Dataset entries START
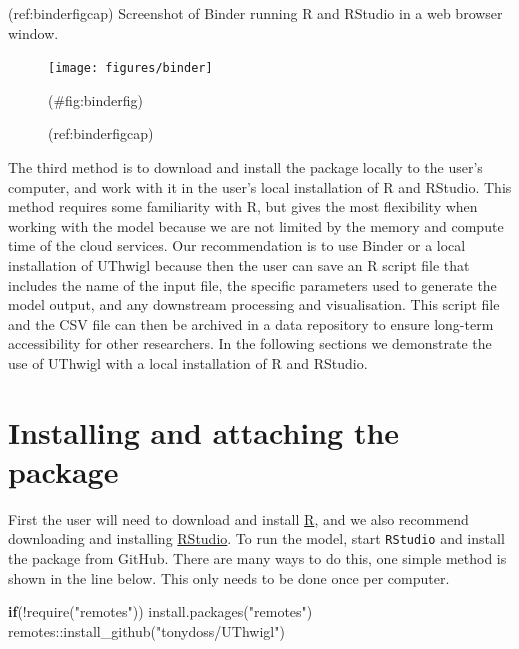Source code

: \documentclass[]{elsarticle} %
\newenvironment{Shaded}{\begin{snugshade}}{\end{snugshade}}
\newcommand{\ControlFlowTok}[1]{\textcolor[rgb]{0.13,0.29,0.53}{\textbf{#1}}}
\newcommand{\FunctionTok}[1]{\textcolor[rgb]{0.00,0.00,0.00}{#1}}
\newcommand{\NormalTok}[1]{#1}
\newcommand{\SpecialCharTok}[1]{\textcolor[rgb]{0.00,0.00,0.00}{#1}}
\newcommand{\StringTok}[1]{\textcolor[rgb]{0.31,0.60,0.02}{#1}}
\begin{document}
(ref:binderfigcap) Screenshot of Binder running R and RStudio in a web browser window.

\begin{figure}
\texttt{[image: figures/binder]} \caption{(ref:binderfigcap)}(\#fig:binderfig)
\end{figure}

The third method is to download and install the package locally to the user's computer, and work with it in the user's local installation of R and RStudio. This method requires some familiarity with R, but gives the most flexibility when working with the model because we are not limited by the memory and compute time of the cloud services. Our recommendation is to use Binder or a local installation of UThwigl because then the user can save an R script file that includes the name of the input file, the specific parameters used to generate the model output, and any downstream processing and visualisation. This script file and the CSV file can then be archived in a data repository to ensure long-term accessibility for other researchers. In the following sections we demonstrate the use of UThwigl with a local installation of R and RStudio.

\hypertarget{installing-and-attaching-the-package}{%
\section{Installing and attaching the package}\label{installing-and-attaching-the-package}}

First the user will need to download and install \href{https://www.r-project.org/}{R}, and we also recommend downloading and installing \href{https://www.rstudio.com/}{RStudio}. To run the model, start \texttt{RStudio} and install the package from GitHub. There are many ways to do this, one simple method is shown in the line below. This only needs to be done once per computer.

\begin{Shaded}
\begin{Highlighting}[]
\ControlFlowTok{if}\NormalTok{(}\SpecialCharTok{!}\FunctionTok{require}\NormalTok{(}\StringTok{"remotes"}\NormalTok{)) }\FunctionTok{install.packages}\NormalTok{(}\StringTok{"remotes"}\NormalTok{)}
\NormalTok{remotes}\SpecialCharTok{::}\FunctionTok{install\_github}\NormalTok{(}\StringTok{"tonydoss/UThwigl"}\NormalTok{)}
\end{Highlighting}
\end{Shaded}
\end{document}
Dataset entries END
◆ Try it ◆
Give the data again exactly as it appears, but without any images.

◆ Output of the exercise ◆
Source code

: \documentclass[]{elsarticle} %
\newenvironment{Shaded}{\begin{snugshade}}{\end{snugshade}}
\newcommand{\ControlFlowTok}[1]{\textcolor[rgb]{0.13,0.29,0.53}{\textbf{#1}}}
\newcommand{\FunctionTok}[1]{\textcolor[rgb]{0.00,0.00,0.00}{#1}}
\newcommand{\NormalTok}[1]{#1}
\newcommand{\SpecialCharTok}[1]{\textcolor[rgb]{0.00,0.00,0.00}{#1}}
\newcommand{\StringTok}[1]{\textcolor[rgb]{0.31,0.60,0.02}{#1}}
\begin{document}
(ref:binderfigcap) Screenshot of Binder running R and RStudio in a web browser window.

\begin{figure}
\texttt{[image: figures/binder]} \caption{(ref:binderfigcap)}(\#fig:binderfig)
\end{figure}

The third method is to download and install the package locally to the user's computer, and work with it in the user's local installation of R and RStudio. This method requires some familiarity with R, but gives the most flexibility when working with the model because we are not limited by the memory and compute time of the cloud services. Our recommendation is to use Binder or a local installation of UThwigl because then the user can save an R script file that includes the name of the input file, the specific parameters used to generate the model output, and any downstream processing and visualisation. This script file and the CSV file can then be archived in a data repository to ensure long-term accessibility for other researchers. In the following sections we demonstrate the use of UThwigl with a local installation of R and RStudio.

\hypertarget{installing-and-attaching-the-package}{%
\section{Installing and attaching the package}\label{installing-and-attaching-the-package}}

First the user will need to download and install \href{https://www.r-project.org/}{R}, and we also recommend downloading and installing \href{https://www.rstudio.com/}{RStudio}. To run the model, start \texttt{RStudio} and install the package from GitHub. There are many ways to do this, one simple method is shown in the line below. This only needs to be done once per computer.

\begin{Shaded}
\begin{Highlighting}[]
\ControlFlowTok{if}\NormalTok{(}\SpecialCharTok{!}\FunctionTok{require}\NormalTok{(}\StringTok{"remotes"}\NormalTok{)) }\FunctionTok{install.packages}\NormalTok{(}\StringTok{"remotes"}\NormalTok{)}
\NormalTok{remotes}\SpecialCharTok{::}\FunctionTok{install\_github}\NormalTok{(}\StringTok{"tonydoss/UThwigl"}\NormalTok{)}
\end{Highlighting}
\end{Shaded}
\end{document}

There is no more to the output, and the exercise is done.